Bereits in den vergangenen Jahren hat der Bund den Hochschulen auf viele Weisen finanzielle Unterstützung zukommen lassen; der Finanzierungsbeitrag zur Deutschen Forschungsgemeinschaft, die Förderung des Hochschulbaus, die Exzellenzinitiative und die Hochschulpakte sind dafür Beispiele. Zumindest in der Praxis wurden die bisherigen grundgesetzlichen Schranken dabei bisweilen auch weit ausgelegt. Die jüngste Initiative des Bundes zur indirekten Unterstützung der Hochschulfinanzierung war die Übernahme des BAföG-Anteils, den bisher die Länder finanziert hatten, in Höhe von rund 1,2 Milliarden Euro pro Jahr.

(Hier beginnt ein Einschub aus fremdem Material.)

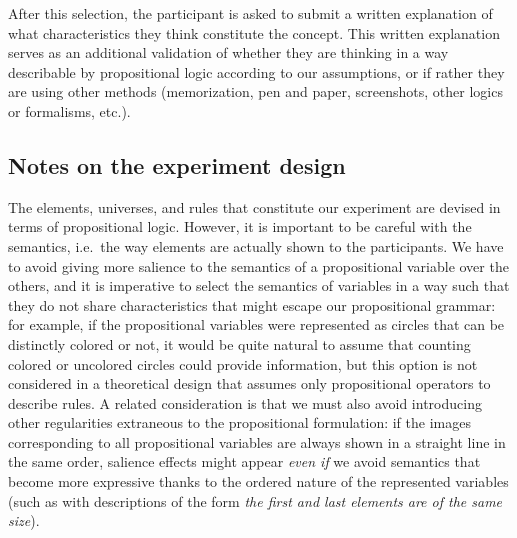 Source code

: After this selection, the participant is asked to submit a written explanation of what characteristics they think constitute the concept. This written explanation serves as an additional validation of whether they are thinking in a way describable by propositional logic according to our assumptions, or if rather they are using other methods (memorization, pen and paper, screenshots, other logics or formalisms, etc.). 


\subsection{Notes on the experiment design}\label{Experiment_design}

The elements, universes, and rules that constitute our experiment are devised in terms of propositional logic. However, it is important to be careful with the semantics, i.e.\ the way elements are actually shown to the participants. We have to avoid giving more salience to the semantics of a propositional variable over the others, and it is imperative to select the semantics of variables in a way such that they do not share characteristics that might escape our propositional grammar: for example, if the propositional variables were represented as circles that can be distinctly colored or not, it would be quite natural to assume that counting colored or uncolored circles could provide information, but this option is not considered in a theoretical design that assumes only propositional operators to describe rules. A related consideration is that we must also avoid introducing other regularities extraneous to the propositional formulation: if the images corresponding to all propositional variables are always shown in a straight line in the same order, salience effects might appear \textit{even if }we avoid semantics that become more expressive thanks to the ordered nature of the represented variables (such as with descriptions of the form \textit{the first and last elements are of the same size}).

Allerdings hat eine Reihe von Landesregierungen zu erkennen gegeben, dass sie nicht die Absicht haben, die dadurch in ihren Haushalten freiwerdenden Gelder auch tatsächlich ganz oder großenteils in ihre Hochschulen fließen zu lassen. Dies ist in der Sache fatal, und es wäre auch ein fatales Signal für die künftige Zusammenarbeit von Bund und Ländern im Hochschulbereich! Keinesfalls darf die Aufhebung des Kooperationsverbots dazu führen, dass sich Bund und Länder gegenseitig die Verantwortung für die schlechte Ausstattung der Hochschulen zuschieben. Die unterzeichnenden Fachgesellschaften erwarten von den Bundesländern, dass sie sich vorbehaltlos zu ihren Hochschulen bekennen und sich als Erste in der Pflicht sehen, für deren zeitgemäße, nachhaltige Finanzierung Sorge zu tragen.

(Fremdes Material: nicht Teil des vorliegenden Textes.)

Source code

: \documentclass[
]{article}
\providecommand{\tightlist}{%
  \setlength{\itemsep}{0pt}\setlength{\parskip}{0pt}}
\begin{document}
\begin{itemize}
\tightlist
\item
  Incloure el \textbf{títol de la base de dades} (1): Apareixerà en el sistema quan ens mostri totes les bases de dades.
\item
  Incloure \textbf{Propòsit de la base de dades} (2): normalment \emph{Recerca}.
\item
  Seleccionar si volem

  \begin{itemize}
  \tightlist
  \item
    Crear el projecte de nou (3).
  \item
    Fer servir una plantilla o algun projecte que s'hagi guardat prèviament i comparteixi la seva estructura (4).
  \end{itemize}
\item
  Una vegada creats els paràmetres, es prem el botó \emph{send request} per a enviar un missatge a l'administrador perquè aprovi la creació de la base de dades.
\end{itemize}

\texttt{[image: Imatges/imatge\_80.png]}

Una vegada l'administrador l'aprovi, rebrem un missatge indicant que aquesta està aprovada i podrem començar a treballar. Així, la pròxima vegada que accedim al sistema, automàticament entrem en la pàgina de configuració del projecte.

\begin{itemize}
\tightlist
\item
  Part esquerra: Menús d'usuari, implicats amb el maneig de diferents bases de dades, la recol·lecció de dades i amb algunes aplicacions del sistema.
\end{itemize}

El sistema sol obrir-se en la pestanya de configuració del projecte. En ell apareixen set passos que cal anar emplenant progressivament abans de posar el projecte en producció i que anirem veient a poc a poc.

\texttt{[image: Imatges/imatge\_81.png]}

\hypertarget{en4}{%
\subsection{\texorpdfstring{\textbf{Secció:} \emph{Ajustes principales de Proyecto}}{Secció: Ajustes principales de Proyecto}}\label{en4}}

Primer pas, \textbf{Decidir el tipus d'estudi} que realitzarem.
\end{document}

Weiter weisen DGGV, DMV, DPG, GDCh, GI und VBIO darauf hin, dass die Grundgesetzänderung nur einen Anfang markiert. Bund und Länder stehen nun vor der Herausforderung, gemeinsam mit den Hochschulen und den an deren Wissenschaftseinrichtungen Strategien und Konzepte zu entwickeln, um die Hochschulen, aber auch das Wissenschaftssystem in Deutschland insgesamt zu stärken.
Dies betrifft Punkte wie etwa die Kriterien für die dauerhafte Finanzhilfe vom Bund für die Hochschulen, die Kopplung an strukturelle und inhaltliche Zielvorgaben und Beibehaltung der Förderung befristeter Projekte; außerdem die Hochschulautonomie und den hochschulpolitischen Gestaltungsanspruch von Bund und Ländern, sowie die Zukunft und Finanzierung außeruniversitärer Forschungseinrichtungen und deren Kooperation und Vernetzung mit Hochschulen.
Eine politische Debatte über diese Fragen findet bisher kaum statt, eine klare Strategie, wie nach der Grundgesetzänderung das konkrete Engagement des Bundes für die Hochschulen aussehen kann und wie die Zusammenarbeit zwischen Bund und Ländern in diesem Bereich verbindlich und konstruktiv geregelt wird, liegt noch nicht vor und muss dringend formuliert werden. Gute Hochschulen sind unverzichtbar für die Zukunft unseres wissensbasierten, freiheitlich-demokratischen Gesellschaftsmodells. Die Ausstattung unserer Hochschulen entspricht in vielen Bereichen bei weitem nicht mehr den Anforderungen. Es ist deshalb unbedingt erforderlich, dass Bund und Länder an einem Strang ziehen und gemeinsam alle erforderlichen Anstrengungen unternehmen, um die Zukunft unserer Hochschulen zu sichern.